## TASK ITEM
Reproduce the entries in full, with no changes.

## SUPPLIED RECORDS
▼

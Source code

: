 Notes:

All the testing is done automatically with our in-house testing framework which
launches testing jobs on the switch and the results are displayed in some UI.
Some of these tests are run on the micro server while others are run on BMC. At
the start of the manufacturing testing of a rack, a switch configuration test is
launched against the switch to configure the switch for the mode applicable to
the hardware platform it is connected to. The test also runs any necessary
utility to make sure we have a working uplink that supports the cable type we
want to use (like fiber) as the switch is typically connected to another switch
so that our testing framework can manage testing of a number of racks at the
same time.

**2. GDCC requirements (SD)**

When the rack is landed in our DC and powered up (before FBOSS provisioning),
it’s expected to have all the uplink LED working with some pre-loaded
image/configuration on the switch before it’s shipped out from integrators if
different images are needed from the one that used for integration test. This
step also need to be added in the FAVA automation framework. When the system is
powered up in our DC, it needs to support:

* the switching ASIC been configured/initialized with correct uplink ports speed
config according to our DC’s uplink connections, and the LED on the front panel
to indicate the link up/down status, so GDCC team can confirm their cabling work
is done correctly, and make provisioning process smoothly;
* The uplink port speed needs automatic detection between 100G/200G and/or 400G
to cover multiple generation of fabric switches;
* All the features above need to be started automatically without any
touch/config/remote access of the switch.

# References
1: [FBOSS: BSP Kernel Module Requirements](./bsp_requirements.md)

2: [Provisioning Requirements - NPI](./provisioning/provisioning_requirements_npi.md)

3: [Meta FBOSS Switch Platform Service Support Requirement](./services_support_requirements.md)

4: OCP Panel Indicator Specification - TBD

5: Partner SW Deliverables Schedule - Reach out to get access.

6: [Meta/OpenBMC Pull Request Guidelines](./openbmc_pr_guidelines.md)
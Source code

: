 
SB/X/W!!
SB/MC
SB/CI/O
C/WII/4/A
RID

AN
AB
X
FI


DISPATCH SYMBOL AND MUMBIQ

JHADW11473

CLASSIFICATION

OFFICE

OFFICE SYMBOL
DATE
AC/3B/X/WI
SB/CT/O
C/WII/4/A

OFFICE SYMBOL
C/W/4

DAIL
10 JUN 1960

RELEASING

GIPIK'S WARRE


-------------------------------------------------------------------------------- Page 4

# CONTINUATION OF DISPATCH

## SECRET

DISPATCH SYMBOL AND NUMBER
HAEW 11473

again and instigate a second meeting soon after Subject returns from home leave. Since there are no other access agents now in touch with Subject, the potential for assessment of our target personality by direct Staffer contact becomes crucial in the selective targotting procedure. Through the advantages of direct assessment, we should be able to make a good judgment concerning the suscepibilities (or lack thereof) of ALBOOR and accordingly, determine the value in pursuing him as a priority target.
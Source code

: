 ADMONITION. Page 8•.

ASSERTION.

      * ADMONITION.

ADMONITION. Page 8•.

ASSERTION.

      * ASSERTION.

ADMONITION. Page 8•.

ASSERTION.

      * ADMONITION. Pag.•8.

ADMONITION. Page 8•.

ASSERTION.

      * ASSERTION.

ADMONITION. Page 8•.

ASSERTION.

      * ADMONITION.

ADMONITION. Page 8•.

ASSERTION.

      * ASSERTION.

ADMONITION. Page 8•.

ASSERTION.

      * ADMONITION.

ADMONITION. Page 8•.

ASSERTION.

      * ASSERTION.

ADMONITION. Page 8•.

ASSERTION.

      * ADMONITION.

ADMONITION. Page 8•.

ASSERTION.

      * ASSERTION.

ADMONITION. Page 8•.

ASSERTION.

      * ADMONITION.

▲

## OUTPUT FOR THIS EXERCISE
Source code

: Notes:

All the testing is done automatically with our in-house testing framework which
launches testing jobs on the switch and the results are displayed in some UI.
Some of these tests are run on the micro server while others are run on BMC. At
the start of the manufacturing testing of a rack, a switch configuration test is
launched against the switch to configure the switch for the mode applicable to
the hardware platform it is connected to. The test also runs any necessary
utility to make sure we have a working uplink that supports the cable type we
want to use (like fiber) as the switch is typically connected to another switch
so that our testing framework can manage testing of a number of racks at the
same time.

**2. GDCC requirements (SD)**

When the rack is landed in our DC and powered up (before FBOSS provisioning),
it’s expected to have all the uplink LED working with some pre-loaded
image/configuration on the switch before it’s shipped out from integrators if
different images are needed from the one that used for integration test. This
step also need to be added in the FAVA automation framework. When the system is
powered up in our DC, it needs to support:

* the switching ASIC been configured/initialized with correct uplink ports speed
config according to our DC’s uplink connections, and the LED on the front panel
to indicate the link up/down status, so GDCC team can confirm their cabling work
is done correctly, and make provisioning process smoothly;
* The uplink port speed needs automatic detection between 100G/200G and/or 400G
to cover multiple generation of fabric switches;
* All the features above need to be started automatically without any
touch/config/remote access of the switch.

# References
1: [FBOSS: BSP Kernel Module Requirements](./bsp_requirements.md)

2: [Provisioning Requirements - NPI](./provisioning/provisioning_requirements_npi.md)

3: [Meta FBOSS Switch Platform Service Support Requirement](./services_support_requirements.md)

4: OCP Panel Indicator Specification - TBD

5: Partner SW Deliverables Schedule - Reach out to get access.

6: [Meta/OpenBMC Pull Request Guidelines](./openbmc_pr_guidelines.md)
Source code

: 
SB/X/W!!
SB/MC
SB/CI/O
C/WII/4/A
RID

AN
AB
X
FI


DISPATCH SYMBOL AND MUMBIQ

JHADW11473

CLASSIFICATION

OFFICE

OFFICE SYMBOL
DATE
AC/3B/X/WI
SB/CT/O
C/WII/4/A

OFFICE SYMBOL
C/W/4

DAIL
10 JUN 1960

RELEASING

GIPIK'S WARRE


-------------------------------------------------------------------------------- Page 4

# CONTINUATION OF DISPATCH

## SECRET

DISPATCH SYMBOL AND NUMBER
HAEW 11473

again and instigate a second meeting soon after Subject returns from home leave. Since there are no other access agents now in touch with Subject, the potential for assessment of our target personality by direct Staffer contact becomes crucial in the selective targotting procedure. Through the advantages of direct assessment, we should be able to make a good judgment concerning the suscepibilities (or lack thereof) of ALBOOR and accordingly, determine the value in pursuing him as a priority target.
Source code

: ADMONITION. Page 8•.

ASSERTION.

      * ADMONITION.

ADMONITION. Page 8•.

ASSERTION.

      * ASSERTION.

ADMONITION. Page 8•.

ASSERTION.

      * ADMONITION. Pag.•8.

ADMONITION. Page 8•.

ASSERTION.

      * ASSERTION.

ADMONITION. Page 8•.

ASSERTION.

      * ADMONITION.

ADMONITION. Page 8•.

ASSERTION.

      * ASSERTION.

ADMONITION. Page 8•.

ASSERTION.

      * ADMONITION.

ADMONITION. Page 8•.

ASSERTION.

      * ASSERTION.

ADMONITION. Page 8•.

ASSERTION.

      * ADMONITION.

ADMONITION. Page 8•.

ASSERTION.

      * ASSERTION.

ADMONITION. Page 8•.

ASSERTION.

      * ADMONITION.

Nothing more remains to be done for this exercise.